From pv magazine USA
Perhaps the latest development should not take us by surprise. Following the arrest and potential extradition of its chief financial officer, a U.S. federal government ban on the company’s import of key components, tariffs on Chinese-made inverters and 11 senators asking the federal government to ban Huawei inverters (on rather sketchy factual grounds), perhaps we should have seen this coming.
Yesterday Roth Capital Partners issued a note stating that Huawei has pulled out of the U.S. inverter market, laying off all of its U.S. citizen staff and transferring non-citizen staff out of the United States. Roth additionally says that it believes that Huawei has laid off 80% of its Enterprise Business staff.
We were not able to confirm this news using other sources by press time, however Cormac Gilligan, research manager for solar and storage at IHS Markit, has noted that the LinkedIn profiles of most of the company’s U.S. staff indicate that they have left the company.
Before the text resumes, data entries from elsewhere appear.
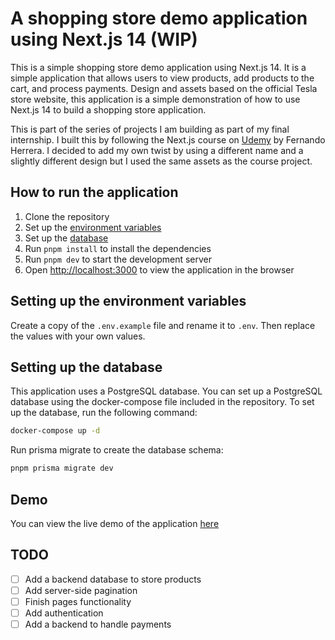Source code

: # A shopping store demo application using Next.js 14 (WIP)

This is a simple shopping store demo application using Next.js 14. It is a simple application that allows users to view products, add products to the cart, and process payments. Design and assets based on the official Tesla store website, this application is a simple demonstration of how to use Next.js 14 to build a shopping store application.  

This is part of the series of projects I am building as part of my final internship. I built this by following the Next.js course on [Udemy](<https://www.udemy.com/course/nextjs-fh/>) by Fernando Herrera. I decided to add my own twist by using a different name and a slightly different design but I used the same assets as the course project.

## How to run the application

1. Clone the repository
2. Set up the [environment variables](#setting-up-the-environment-variables)
3. Set up the [database](#setting-up-the-database)
4. Run `pnpm install` to install the dependencies
5. Run `pnpm dev` to start the development server
6. Open [http://localhost:3000](http://localhost:3000) to view the application in the browser

## Setting up the environment variables

Create a copy of the `.env.example` file and rename it to `.env`. Then replace the values with your own values.

## Setting up the database

This application uses a PostgreSQL database. You can set up a PostgreSQL database using the docker-compose file included in the repository. To set up the database, run the following command:

```bash
docker-compose up -d
```

Run prisma migrate to create the database schema:

```bash
pnpm prisma migrate dev
```

## Demo

You can view the live demo of the application [here](https://clothes-syntax.vercel.app/)

## TODO

- [ ] Add a backend database to store products
- [ ] Add server-side pagination
- [ ] Finish pages functionality
- [ ] Add authentication
- [ ] Add a backend to handle payments
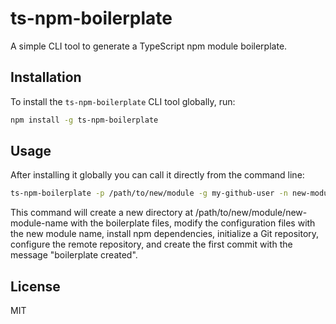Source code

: # ts-npm-boilerplate

A simple CLI tool to generate a TypeScript npm module boilerplate.

## Installation

To install the `ts-npm-boilerplate` CLI tool globally, run:

```bash
npm install -g ts-npm-boilerplate
```

## Usage
After installing it globally you can call it directly from the command line:
```bash
ts-npm-boilerplate -p /path/to/new/module -g my-github-user -n new-module-name
```
This command will create a new directory at /path/to/new/module/new-module-name with the boilerplate files, modify the configuration files with the new module name, install npm dependencies, initialize a Git repository, configure the remote repository, and create the first commit with the message "boilerplate created".


## License
MIT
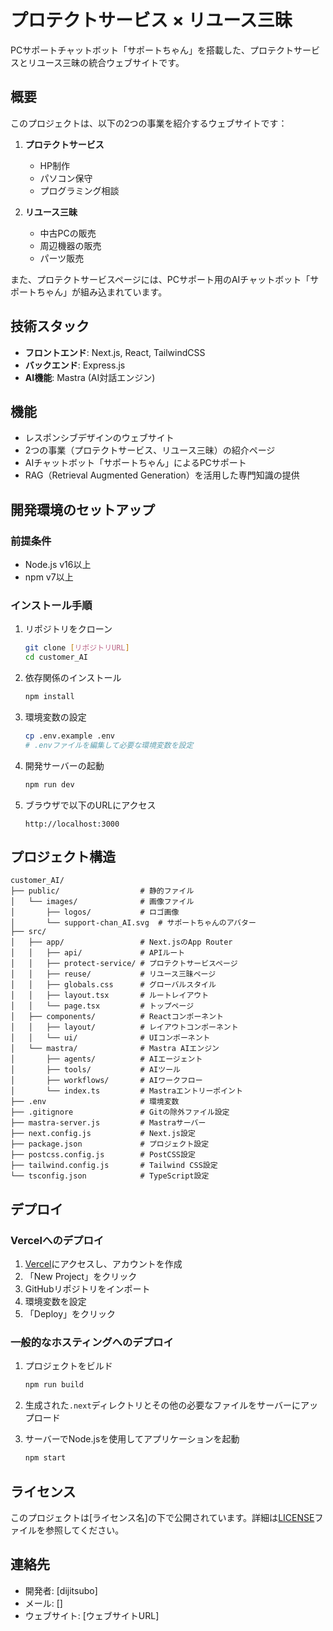 # プロテクトサービス × リユース三昧

PCサポートチャットボット「サポートちゃん」を搭載した、プロテクトサービスとリユース三昧の統合ウェブサイトです。

## 概要

このプロジェクトは、以下の2つの事業を紹介するウェブサイトです：

1. **プロテクトサービス**
   - HP制作
   - パソコン保守
   - プログラミング相談

2. **リユース三昧**
   - 中古PCの販売
   - 周辺機器の販売
   - パーツ販売

また、プロテクトサービスページには、PCサポート用のAIチャットボット「サポートちゃん」が組み込まれています。

## 技術スタック

- **フロントエンド**: Next.js, React, TailwindCSS
- **バックエンド**: Express.js
- **AI機能**: Mastra (AI対話エンジン)

## 機能

- レスポンシブデザインのウェブサイト
- 2つの事業（プロテクトサービス、リユース三昧）の紹介ページ
- AIチャットボット「サポートちゃん」によるPCサポート
- RAG（Retrieval Augmented Generation）を活用した専門知識の提供

## 開発環境のセットアップ

### 前提条件

- Node.js v16以上
- npm v7以上

### インストール手順

1. リポジトリをクローン
   ```bash
   git clone [リポジトリURL]
   cd customer_AI
   ```

2. 依存関係のインストール
   ```bash
   npm install
   ```

3. 環境変数の設定
   ```bash
   cp .env.example .env
   # .envファイルを編集して必要な環境変数を設定
   ```

4. 開発サーバーの起動
   ```bash
   npm run dev
   ```

5. ブラウザで以下のURLにアクセス
   ```
   http://localhost:3000
   ```

## プロジェクト構造

```
customer_AI/
├── public/                  # 静的ファイル
│   └── images/              # 画像ファイル
│       ├── logos/           # ロゴ画像
│       └── support-chan_AI.svg  # サポートちゃんのアバター
├── src/
│   ├── app/                 # Next.jsのApp Router
│   │   ├── api/             # APIルート
│   │   ├── protect-service/ # プロテクトサービスページ
│   │   ├── reuse/           # リユース三昧ページ
│   │   ├── globals.css      # グローバルスタイル
│   │   ├── layout.tsx       # ルートレイアウト
│   │   └── page.tsx         # トップページ
│   ├── components/          # Reactコンポーネント
│   │   ├── layout/          # レイアウトコンポーネント
│   │   └── ui/              # UIコンポーネント
│   └── mastra/              # Mastra AIエンジン
│       ├── agents/          # AIエージェント
│       ├── tools/           # AIツール
│       ├── workflows/       # AIワークフロー
│       └── index.ts         # Mastraエントリーポイント
├── .env                     # 環境変数
├── .gitignore               # Gitの除外ファイル設定
├── mastra-server.js         # Mastraサーバー
├── next.config.js           # Next.js設定
├── package.json             # プロジェクト設定
├── postcss.config.js        # PostCSS設定
├── tailwind.config.js       # Tailwind CSS設定
└── tsconfig.json            # TypeScript設定
```

## デプロイ

### Vercelへのデプロイ

1. [Vercel](https://vercel.com)にアクセスし、アカウントを作成
2. 「New Project」をクリック
3. GitHubリポジトリをインポート
4. 環境変数を設定
5. 「Deploy」をクリック

### 一般的なホスティングへのデプロイ

1. プロジェクトをビルド
   ```bash
   npm run build
   ```

2. 生成された`.next`ディレクトリとその他の必要なファイルをサーバーにアップロード

3. サーバーでNode.jsを使用してアプリケーションを起動
   ```bash
   npm start
   ```

## ライセンス

このプロジェクトは[ライセンス名]の下で公開されています。詳細は[LICENSE](LICENSE)ファイルを参照してください。

## 連絡先

- 開発者: [dijitsubo]
- メール: []
- ウェブサイト: [ウェブサイトURL]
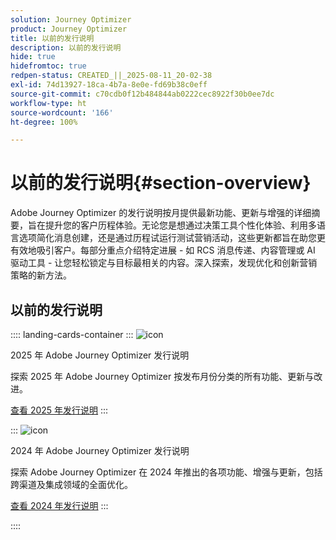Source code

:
 ```yaml
---
solution: Journey Optimizer
product: Journey Optimizer
title: 以前的发行说明
description: 以前的发行说明
hide: true
hidefromtoc: true
redpen-status: CREATED_||_2025-08-11_20-02-38
exl-id: 74d13927-18ca-4b7a-8e0e-fd69b38c0eff
source-git-commit: c70cdb0f12b484844ab0222cec8922f30b0ee7dc
workflow-type: ht
source-wordcount: '166'
ht-degree: 100%

---
```


# 以前的发行说明{#section-overview}

Adobe Journey Optimizer 的发行说明按月提供最新功能、更新与增强的详细摘要，旨在提升您的客户历程体验。无论您是想通过决策工具个性化体验、利用多语言选项简化消息创建，还是通过历程试运行测试营销活动，这些更新都旨在助您更有效地吸引客户。每部分重点介绍特定进展 - 如 RCS 消息传递、内容管理或 AI 驱动工具 - 让您轻松锁定与目标最相关的内容。深入探索，发现优化和创新营销策略的新方法。

## 以前的发行说明

:::: landing-cards-container
:::
![icon](https://cdn.experienceleague.adobe.com/icons/list-check.svg?lang=zh-Hans)

2025 年 Adobe Journey Optimizer 发行说明

探索 2025 年 Adobe Journey Optimizer 按发布月份分类的所有功能、更新与改进。

[查看 2025 年发行说明](../using/rn/release-notes-2025.md)
:::

:::
![icon](https://cdn.experienceleague.adobe.com/icons/list-check.svg?lang=zh-Hans)

2024 年 Adobe Journey Optimizer 发行说明

探索 Adobe Journey Optimizer 在 2024 年推出的各项功能、增强与更新，包括跨渠道及集成领域的全面优化。

[查看 2024 年发行说明](../using/rn/release-notes-2024.md)
:::

::::
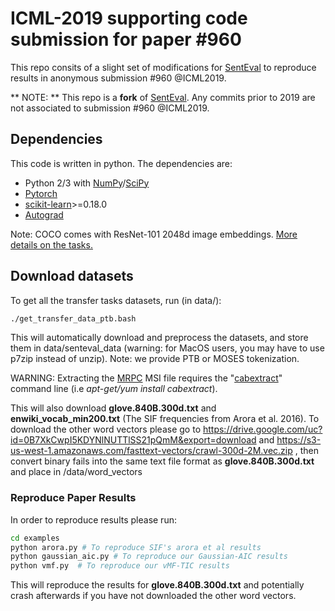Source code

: # ICML-2019 supporting code submission for paper #960

This repo consits of a slight set of modifications for [SentEval](https://github.com/facebookresearch/SentEval) to reproduce results in anonymous submission #960 @ICML2019. 

** NOTE: ** This repo is a **fork** of [SentEval](https://github.com/facebookresearch/SentEval). Any commits prior to 2019 are not associated to submission #960 @ICML2019. 

## Dependencies

This code is written in python. The dependencies are:

* Python 2/3 with [NumPy](http://www.numpy.org/)/[SciPy](http://www.scipy.org/)
* [Pytorch](http://pytorch.org/)
* [scikit-learn](http://scikit-learn.org/stable/index.html)>=0.18.0
* [Autograd](https://github.com/HIPS/autograd/)


Note: COCO comes with ResNet-101 2048d image embeddings. [More details on the tasks.](https://arxiv.org/pdf/1705.02364.pdf)

## Download datasets
To get all the transfer tasks datasets, run (in data/):
```bash
./get_transfer_data_ptb.bash
```
This will automatically download and preprocess the datasets, and store them in data/senteval_data (warning: for MacOS users, you may have to use p7zip instead of unzip). Note: we provide PTB or MOSES tokenization.

WARNING: Extracting the [MRPC](https://www.microsoft.com/en-us/download/details.aspx?id=52398) MSI file requires the "[cabextract](https://www.cabextract.org.uk/#install)" command line (i.e *apt-get/yum install cabextract*).

This will also download **glove.840B.300d.txt** and **enwiki_vocab_min200.txt** (The SIF frequencies from Arora et al. 2016). To download the other word vectors please go to https://drive.google.com/uc?id=0B7XkCwpI5KDYNlNUTTlSS21pQmM&export=download and https://s3-us-west-1.amazonaws.com/fasttext-vectors/crawl-300d-2M.vec.zip , then convert binary fails into the same text file format as **glove.840B.300d.txt** and place in /data/word_vectors

### Reproduce Paper Results

In order to reproduce results please run:

```bash
cd examples
python arora.py # To reproduce SIF's arora et al results
python gaussian_aic.py # To reproduce our Gaussian-AIC results
python vmf.py  # To reproduce our vMF-TIC results
```

This will reproduce the results for **glove.840B.300d.txt** and potentially crash afterwards if you have not downloaded the other word vectors.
While Huawei is one of the largest global makers of inverters, the majority of its presence has been outside the United States. Figures from Wood Mackenzie Power & Renewables quoted by Greentech Media show Huawei as the world’s largest inverter maker with 22% of the global market in 2018, but only 4% of the U.S. market – although it has a larger share of the three-phase inverter market in the United States.
Regardless this will mean that Huawei will miss out on substantial opportunities. The U.S. utility-scale market is beginning to boom, particularly in Florida, Texas and the U.S. Midwest, with the scheduled drop-down of the U.S. Investment Tax Credit (ITC) pushing developers and off-takers to get projects online within the next few years.
Roth Capital states that Huawei’s departure will be a positive for SolarEdge, and this could also open space for Sungrow, SMA and other companies which it competes with in the commercial and utility-scale markets.
However, it is unlikely that this will be the last of the trade war between the United States and China, with tariffs pending on both lithium-ion batteries and chemicals for producing these batteries – to add to the tariffs on solar cells and modules, inverters and components made in China.